Так состоялось знакомство с Евгением Федоровичем Бахметевым. Молодой энергичный профессор, выпускник Военно-воздушной академии имени Жуковского, ученик профессора Гевелинга, руководил рентгеновской лабораторией ОИАМ (отдел испытаний авиационных материалов) ЦАГИ и одновременно занимался организацией учебной рентгеновской лаборатории в первом в столице вечернем машиностроительном институте.

Биография Евгения Федоровича могла бы стать темой отдельного рассказа. Подобно многим ученым, после убийства Кирова в декабре 1934 года он был арестован и выслан из Москвы. На протяжении нескольких лет ему было запрещено проживание в крупных городах Советского Союза. Поселившись в Костроме, он начал работать на одной из кафедр текстильного института. По договоренности с директором этого института мы изготовили для работ Евгения Федоровича специальный рентгеноструктурный аппарат, приспособленный для исследования тонких волокнистых структур. Но Великая Отечественная война коренным образом изменила все планы. Бахметев был выслан в Казахстан. Наша семья эвакуировалась в Казань. Связь с ним оборвалась. После возвращения в Москву мы тщетно пытались восстановить контакты. Удалось лишь узнать, что в Казахстане Евгений Федорович очень бедствовал и умер в 1944 году от инфаркта, осложненного дистрофией.

Евгений Федорович предложил мне стажировку в своей лаборатории с расчетом, что через год у вечернего института будет собственное здание, в котором разместятся все лаборатории.

Я согласился и в сентябре 1930 года стал препаратором рентгеновской лаборатории Московского вечернего машиностроительного института с зарплатой 50 рублей в месяц.

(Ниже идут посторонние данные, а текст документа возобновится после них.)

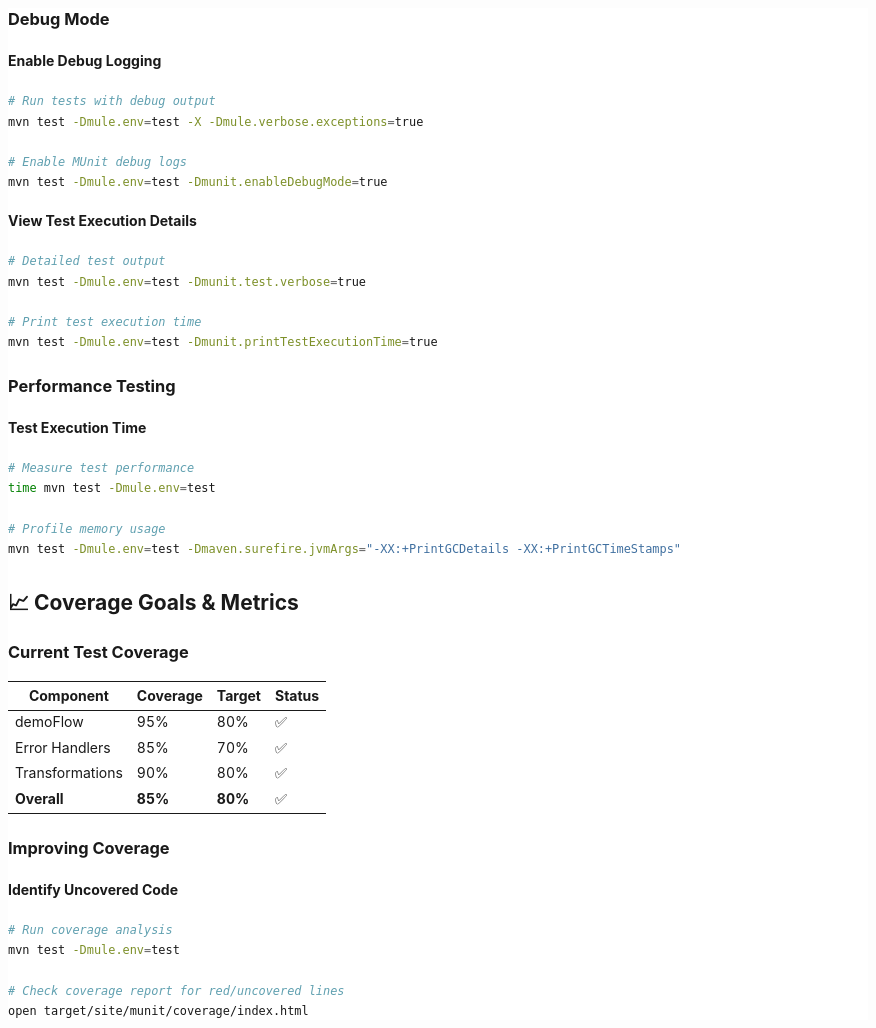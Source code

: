 ### Debug Mode

#### Enable Debug Logging
```bash
# Run tests with debug output
mvn test -Dmule.env=test -X -Dmule.verbose.exceptions=true

# Enable MUnit debug logs
mvn test -Dmule.env=test -Dmunit.enableDebugMode=true
```

#### View Test Execution Details
```bash
# Detailed test output
mvn test -Dmule.env=test -Dmunit.test.verbose=true

# Print test execution time
mvn test -Dmule.env=test -Dmunit.printTestExecutionTime=true
```

### Performance Testing

#### Test Execution Time
```bash
# Measure test performance
time mvn test -Dmule.env=test

# Profile memory usage
mvn test -Dmule.env=test -Dmaven.surefire.jvmArgs="-XX:+PrintGCDetails -XX:+PrintGCTimeStamps"
```

## 📈 Coverage Goals & Metrics

### Current Test Coverage

| Component | Coverage | Target | Status |
|-----------|----------|--------|--------|
| demoFlow | 95% | 80% | ✅ |
| Error Handlers | 85% | 70% | ✅ |
| Transformations | 90% | 80% | ✅ |
| **Overall** | **85%** | **80%** | ✅ |

### Improving Coverage

#### Identify Uncovered Code
```bash
# Run coverage analysis
mvn test -Dmule.env=test

# Check coverage report for red/uncovered lines
open target/site/munit/coverage/index.html
```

В те далекие годы в стране еще не существовали приборы для промышленной рентгенографии. Выпуск медицинских рентгеновских аппаратов начался только в 1928 году. Кадров рентгенотехников тоже не было. Около года я работал в ОИАМ, вскоре переименованном в ВИАМ (Всесоюзный институт авиационных материалов). В 1931 году получил в полуподвале одного из зданий Благовещенского переулка большую комнату и приступил к организации учебной рентгеновской лаборатории. С 1932 по 1935 год это была единственная в столице учебная лаборатория для промышленных рентгеновских исследований.